**Problem:**
The required answer is a copy of each line in the entries below that includes "CREATE".

+++ Supplied data +++

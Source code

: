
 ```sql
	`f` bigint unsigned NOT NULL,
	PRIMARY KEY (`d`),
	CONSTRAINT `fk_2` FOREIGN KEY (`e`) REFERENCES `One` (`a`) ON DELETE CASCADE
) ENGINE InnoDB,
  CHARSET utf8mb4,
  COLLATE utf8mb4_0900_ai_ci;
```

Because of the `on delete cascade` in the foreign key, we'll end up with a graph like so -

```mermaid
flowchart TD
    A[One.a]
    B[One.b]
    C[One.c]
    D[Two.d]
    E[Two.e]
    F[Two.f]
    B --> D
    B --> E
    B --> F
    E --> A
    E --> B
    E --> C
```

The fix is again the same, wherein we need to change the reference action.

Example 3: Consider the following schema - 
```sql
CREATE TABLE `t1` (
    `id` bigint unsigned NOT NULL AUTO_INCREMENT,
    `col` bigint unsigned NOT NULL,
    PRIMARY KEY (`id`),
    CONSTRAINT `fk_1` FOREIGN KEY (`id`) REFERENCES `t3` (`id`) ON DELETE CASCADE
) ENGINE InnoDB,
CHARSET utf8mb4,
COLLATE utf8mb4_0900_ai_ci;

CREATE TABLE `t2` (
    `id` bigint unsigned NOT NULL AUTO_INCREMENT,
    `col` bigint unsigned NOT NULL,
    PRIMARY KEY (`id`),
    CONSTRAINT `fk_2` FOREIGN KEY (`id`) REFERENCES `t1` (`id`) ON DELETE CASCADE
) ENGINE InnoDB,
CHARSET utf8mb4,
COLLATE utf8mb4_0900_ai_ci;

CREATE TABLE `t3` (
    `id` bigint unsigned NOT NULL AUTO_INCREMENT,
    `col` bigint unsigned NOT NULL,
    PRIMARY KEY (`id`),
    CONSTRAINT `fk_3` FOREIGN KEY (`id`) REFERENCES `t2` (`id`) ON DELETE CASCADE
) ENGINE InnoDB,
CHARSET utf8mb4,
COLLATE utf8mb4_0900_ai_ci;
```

+++
+++ Supplied data +++

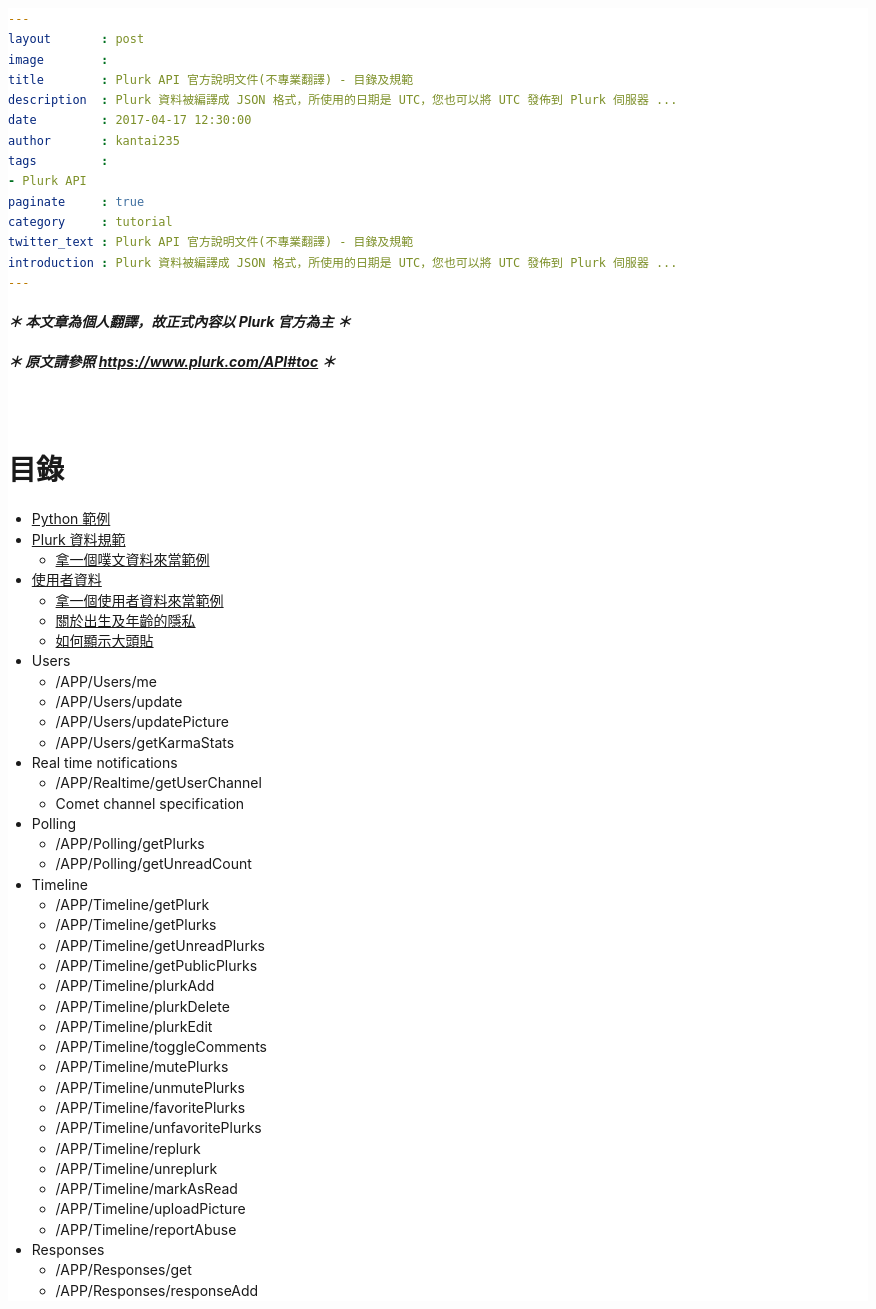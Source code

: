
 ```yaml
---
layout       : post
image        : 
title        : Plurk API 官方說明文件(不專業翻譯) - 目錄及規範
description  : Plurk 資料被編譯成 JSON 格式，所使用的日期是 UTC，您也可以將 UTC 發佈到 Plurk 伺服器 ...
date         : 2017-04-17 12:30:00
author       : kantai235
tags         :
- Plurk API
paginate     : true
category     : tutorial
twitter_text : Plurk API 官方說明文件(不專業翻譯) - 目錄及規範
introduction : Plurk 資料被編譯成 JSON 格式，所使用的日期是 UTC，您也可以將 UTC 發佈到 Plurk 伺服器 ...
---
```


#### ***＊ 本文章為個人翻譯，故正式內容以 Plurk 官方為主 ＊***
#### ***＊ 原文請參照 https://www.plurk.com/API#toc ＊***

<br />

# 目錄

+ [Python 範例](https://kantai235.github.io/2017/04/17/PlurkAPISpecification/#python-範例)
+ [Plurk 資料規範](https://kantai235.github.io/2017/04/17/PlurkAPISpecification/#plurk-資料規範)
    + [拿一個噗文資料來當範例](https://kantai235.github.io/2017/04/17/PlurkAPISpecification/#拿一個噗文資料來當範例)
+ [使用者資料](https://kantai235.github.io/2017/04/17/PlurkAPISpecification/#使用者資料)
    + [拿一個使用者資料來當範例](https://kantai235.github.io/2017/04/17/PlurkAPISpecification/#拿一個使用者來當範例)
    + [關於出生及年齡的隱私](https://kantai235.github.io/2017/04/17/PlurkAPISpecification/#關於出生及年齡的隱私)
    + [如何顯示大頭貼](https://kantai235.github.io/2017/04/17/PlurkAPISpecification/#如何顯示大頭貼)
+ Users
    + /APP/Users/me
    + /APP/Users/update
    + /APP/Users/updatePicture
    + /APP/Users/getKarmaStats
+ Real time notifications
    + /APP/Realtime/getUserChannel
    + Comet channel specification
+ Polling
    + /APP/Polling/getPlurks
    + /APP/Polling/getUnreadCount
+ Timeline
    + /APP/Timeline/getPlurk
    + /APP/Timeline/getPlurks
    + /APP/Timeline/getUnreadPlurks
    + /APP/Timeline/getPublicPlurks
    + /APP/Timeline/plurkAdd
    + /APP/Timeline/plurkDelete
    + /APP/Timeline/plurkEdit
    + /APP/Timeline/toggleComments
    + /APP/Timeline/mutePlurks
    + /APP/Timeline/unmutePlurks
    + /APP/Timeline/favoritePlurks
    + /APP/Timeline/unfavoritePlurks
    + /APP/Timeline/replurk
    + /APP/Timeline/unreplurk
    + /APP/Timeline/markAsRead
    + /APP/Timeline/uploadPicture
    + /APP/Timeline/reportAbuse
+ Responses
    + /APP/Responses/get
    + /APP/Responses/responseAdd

+++

**Response to this task:**
CREATE TABLE `t1` (
CREATE TABLE `t2` (
CREATE TABLE `t3` (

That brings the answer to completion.